• _Exercise goal_
In the records below, some lines contain the word "openings". Copy each of them.

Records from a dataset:
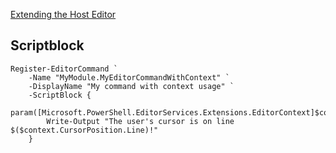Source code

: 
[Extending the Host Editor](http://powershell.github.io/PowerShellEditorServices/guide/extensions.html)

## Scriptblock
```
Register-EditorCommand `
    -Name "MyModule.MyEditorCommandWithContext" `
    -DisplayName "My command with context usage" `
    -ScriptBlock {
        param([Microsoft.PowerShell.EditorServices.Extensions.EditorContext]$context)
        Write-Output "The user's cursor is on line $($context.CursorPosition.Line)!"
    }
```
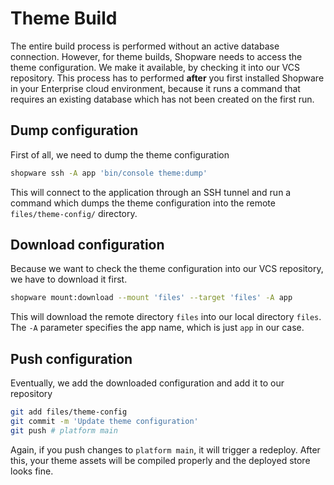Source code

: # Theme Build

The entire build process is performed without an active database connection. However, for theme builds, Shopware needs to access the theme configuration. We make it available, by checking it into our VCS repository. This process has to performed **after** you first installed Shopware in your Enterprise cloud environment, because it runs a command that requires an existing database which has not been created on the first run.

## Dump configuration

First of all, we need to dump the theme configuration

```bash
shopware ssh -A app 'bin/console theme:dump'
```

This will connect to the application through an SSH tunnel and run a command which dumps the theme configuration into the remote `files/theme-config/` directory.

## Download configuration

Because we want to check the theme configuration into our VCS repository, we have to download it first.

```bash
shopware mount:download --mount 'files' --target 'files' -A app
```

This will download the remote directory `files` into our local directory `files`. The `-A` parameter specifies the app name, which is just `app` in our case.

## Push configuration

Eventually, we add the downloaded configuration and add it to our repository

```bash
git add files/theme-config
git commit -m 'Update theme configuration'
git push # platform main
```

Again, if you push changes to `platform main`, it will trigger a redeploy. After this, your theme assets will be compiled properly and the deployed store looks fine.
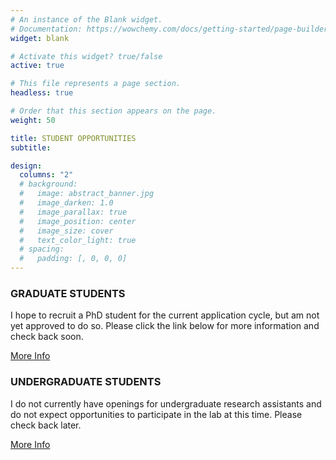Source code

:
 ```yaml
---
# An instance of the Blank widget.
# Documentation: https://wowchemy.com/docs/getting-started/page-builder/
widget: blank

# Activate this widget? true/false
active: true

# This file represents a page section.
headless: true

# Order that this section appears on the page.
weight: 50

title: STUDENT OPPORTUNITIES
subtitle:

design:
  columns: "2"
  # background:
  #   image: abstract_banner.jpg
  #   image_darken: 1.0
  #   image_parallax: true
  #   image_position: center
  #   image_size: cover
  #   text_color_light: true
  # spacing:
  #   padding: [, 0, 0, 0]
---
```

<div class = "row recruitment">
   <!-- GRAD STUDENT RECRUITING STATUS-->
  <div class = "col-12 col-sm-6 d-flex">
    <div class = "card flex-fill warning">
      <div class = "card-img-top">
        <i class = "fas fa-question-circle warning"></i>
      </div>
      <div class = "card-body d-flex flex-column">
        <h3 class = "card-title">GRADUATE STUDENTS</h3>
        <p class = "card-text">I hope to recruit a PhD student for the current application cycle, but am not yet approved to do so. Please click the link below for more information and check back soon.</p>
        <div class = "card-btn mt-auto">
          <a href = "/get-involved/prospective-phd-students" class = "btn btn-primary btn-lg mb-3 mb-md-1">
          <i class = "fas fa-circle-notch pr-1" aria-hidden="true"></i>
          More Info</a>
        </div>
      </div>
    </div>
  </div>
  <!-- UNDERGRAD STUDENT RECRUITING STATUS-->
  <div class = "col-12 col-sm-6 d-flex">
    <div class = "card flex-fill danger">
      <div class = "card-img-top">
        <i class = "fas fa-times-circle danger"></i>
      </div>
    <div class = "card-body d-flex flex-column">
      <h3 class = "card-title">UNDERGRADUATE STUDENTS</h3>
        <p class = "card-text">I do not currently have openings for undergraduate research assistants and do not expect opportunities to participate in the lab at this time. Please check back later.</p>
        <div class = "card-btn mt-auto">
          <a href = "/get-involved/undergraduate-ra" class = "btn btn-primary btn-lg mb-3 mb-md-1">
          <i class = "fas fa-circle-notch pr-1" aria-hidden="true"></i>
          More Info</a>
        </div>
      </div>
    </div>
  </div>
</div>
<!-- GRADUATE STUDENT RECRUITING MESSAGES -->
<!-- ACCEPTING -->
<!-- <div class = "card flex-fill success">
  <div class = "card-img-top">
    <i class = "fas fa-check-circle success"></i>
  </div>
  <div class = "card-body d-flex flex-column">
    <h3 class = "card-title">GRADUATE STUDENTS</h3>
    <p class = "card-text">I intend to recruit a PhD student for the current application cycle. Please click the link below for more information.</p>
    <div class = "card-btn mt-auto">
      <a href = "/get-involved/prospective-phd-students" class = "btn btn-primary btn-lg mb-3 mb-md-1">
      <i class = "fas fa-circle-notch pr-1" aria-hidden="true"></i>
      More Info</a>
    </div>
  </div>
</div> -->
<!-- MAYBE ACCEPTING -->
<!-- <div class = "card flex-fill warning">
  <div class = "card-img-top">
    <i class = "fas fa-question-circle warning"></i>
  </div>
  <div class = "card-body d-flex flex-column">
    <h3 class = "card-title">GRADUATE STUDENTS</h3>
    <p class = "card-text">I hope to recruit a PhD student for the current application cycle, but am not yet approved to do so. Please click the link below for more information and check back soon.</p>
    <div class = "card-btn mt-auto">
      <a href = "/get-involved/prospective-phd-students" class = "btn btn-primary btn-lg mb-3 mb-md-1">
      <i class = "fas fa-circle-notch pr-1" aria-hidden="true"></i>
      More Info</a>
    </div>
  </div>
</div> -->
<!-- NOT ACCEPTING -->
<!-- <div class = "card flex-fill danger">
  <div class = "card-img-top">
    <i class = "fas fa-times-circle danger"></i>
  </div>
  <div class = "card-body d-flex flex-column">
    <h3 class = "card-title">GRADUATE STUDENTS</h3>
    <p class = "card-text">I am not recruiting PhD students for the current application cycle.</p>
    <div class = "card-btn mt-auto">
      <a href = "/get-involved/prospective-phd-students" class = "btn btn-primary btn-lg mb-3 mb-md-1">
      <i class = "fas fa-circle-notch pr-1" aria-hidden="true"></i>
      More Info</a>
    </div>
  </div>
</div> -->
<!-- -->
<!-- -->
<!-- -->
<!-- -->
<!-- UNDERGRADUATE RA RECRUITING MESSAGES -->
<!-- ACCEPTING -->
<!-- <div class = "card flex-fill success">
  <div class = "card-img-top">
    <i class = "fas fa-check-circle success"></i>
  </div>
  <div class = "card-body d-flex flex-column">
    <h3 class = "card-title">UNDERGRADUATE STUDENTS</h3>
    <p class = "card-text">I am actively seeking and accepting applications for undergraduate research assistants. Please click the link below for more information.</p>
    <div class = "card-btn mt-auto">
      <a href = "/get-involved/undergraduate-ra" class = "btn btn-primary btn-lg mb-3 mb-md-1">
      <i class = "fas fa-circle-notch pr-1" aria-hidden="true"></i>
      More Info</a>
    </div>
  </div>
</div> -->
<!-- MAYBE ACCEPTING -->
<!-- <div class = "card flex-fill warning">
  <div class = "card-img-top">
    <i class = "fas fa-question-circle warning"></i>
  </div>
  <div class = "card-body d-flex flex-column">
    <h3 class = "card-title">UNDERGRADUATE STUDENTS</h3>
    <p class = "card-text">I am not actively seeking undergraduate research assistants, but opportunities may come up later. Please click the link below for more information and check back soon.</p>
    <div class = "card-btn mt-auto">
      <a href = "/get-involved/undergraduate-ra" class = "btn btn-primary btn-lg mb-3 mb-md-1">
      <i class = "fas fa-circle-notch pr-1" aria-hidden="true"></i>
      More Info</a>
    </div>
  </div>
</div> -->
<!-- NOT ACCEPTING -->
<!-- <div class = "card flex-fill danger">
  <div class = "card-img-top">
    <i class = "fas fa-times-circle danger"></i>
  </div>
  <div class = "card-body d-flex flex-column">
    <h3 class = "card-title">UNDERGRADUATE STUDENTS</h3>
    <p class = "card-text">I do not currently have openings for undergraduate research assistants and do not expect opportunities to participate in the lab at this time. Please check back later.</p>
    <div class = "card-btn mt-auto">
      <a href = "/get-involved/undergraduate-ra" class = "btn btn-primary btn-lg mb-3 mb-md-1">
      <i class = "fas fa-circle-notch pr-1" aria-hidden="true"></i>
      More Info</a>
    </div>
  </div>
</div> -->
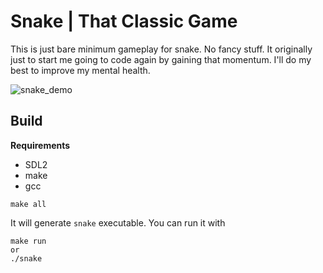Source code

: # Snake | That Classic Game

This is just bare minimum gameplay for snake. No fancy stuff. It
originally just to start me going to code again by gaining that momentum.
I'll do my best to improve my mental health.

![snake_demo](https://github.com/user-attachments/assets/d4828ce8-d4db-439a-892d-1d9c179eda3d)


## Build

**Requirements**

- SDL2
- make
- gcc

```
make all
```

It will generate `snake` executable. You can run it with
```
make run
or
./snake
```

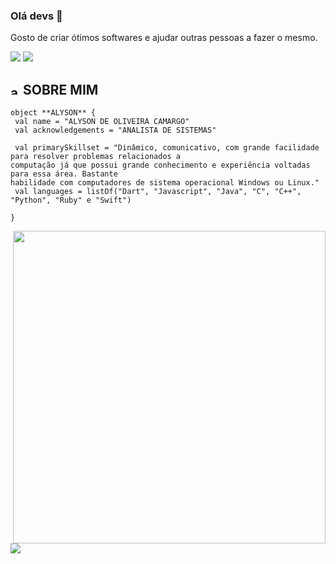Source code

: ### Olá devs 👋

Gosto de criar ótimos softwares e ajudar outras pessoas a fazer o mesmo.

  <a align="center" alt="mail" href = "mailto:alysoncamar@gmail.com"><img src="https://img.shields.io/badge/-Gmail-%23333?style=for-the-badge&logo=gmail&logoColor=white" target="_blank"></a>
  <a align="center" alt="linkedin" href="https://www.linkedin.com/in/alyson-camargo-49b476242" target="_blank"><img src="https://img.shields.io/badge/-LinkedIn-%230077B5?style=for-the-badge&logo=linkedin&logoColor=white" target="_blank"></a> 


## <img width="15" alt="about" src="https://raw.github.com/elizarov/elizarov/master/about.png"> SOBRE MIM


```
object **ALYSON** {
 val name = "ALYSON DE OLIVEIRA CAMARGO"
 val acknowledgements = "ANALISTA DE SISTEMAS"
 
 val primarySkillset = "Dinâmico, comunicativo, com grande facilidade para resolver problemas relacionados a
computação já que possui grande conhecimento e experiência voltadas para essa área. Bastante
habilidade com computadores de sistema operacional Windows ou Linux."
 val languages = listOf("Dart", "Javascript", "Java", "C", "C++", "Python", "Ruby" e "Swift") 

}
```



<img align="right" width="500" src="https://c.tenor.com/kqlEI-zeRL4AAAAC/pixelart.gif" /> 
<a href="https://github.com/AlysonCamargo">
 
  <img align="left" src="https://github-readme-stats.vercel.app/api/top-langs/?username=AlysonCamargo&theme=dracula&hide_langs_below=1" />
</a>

...

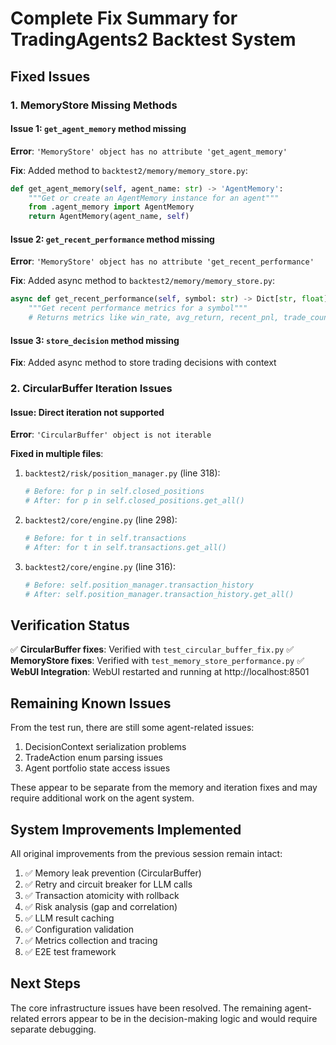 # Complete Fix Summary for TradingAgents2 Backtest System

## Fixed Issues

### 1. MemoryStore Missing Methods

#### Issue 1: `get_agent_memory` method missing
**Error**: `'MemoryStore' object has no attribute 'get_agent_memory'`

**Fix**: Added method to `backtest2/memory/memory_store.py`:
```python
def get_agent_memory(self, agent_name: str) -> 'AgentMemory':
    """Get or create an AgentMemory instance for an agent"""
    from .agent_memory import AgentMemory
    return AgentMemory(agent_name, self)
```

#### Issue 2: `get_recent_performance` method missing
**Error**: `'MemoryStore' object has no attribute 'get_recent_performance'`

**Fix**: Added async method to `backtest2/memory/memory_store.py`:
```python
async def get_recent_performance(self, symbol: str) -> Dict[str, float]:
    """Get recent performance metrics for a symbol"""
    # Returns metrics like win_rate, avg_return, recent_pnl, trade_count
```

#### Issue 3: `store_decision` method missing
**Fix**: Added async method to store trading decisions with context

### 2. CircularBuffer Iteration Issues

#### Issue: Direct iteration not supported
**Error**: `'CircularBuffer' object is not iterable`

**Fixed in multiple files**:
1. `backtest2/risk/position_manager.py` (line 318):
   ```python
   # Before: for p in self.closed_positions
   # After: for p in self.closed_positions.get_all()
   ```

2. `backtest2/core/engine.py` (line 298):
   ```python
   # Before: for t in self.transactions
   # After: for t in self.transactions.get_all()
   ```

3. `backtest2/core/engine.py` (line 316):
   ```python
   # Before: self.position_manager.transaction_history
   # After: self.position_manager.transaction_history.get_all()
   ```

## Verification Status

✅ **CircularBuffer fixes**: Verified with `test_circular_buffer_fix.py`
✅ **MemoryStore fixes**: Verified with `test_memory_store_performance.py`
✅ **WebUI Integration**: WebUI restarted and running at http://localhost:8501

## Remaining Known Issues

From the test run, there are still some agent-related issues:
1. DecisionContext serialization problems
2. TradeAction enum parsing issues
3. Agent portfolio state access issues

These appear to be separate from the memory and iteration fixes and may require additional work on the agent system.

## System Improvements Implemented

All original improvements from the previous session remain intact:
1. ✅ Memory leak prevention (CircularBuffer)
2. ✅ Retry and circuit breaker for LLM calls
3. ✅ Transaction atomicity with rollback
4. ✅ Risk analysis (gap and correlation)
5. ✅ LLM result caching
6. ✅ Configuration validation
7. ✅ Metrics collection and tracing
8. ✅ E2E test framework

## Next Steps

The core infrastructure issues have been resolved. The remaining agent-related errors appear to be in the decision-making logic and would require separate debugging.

• _Result_
        <p class = "card-text">I do not currently have openings for undergraduate research assistants and do not expect opportunities to participate in the lab at this time. Please check back later.</p>
    <p class = "card-text">I do not currently have openings for undergraduate research assistants and do not expect opportunities to participate in the lab at this time. Please check back later.</p>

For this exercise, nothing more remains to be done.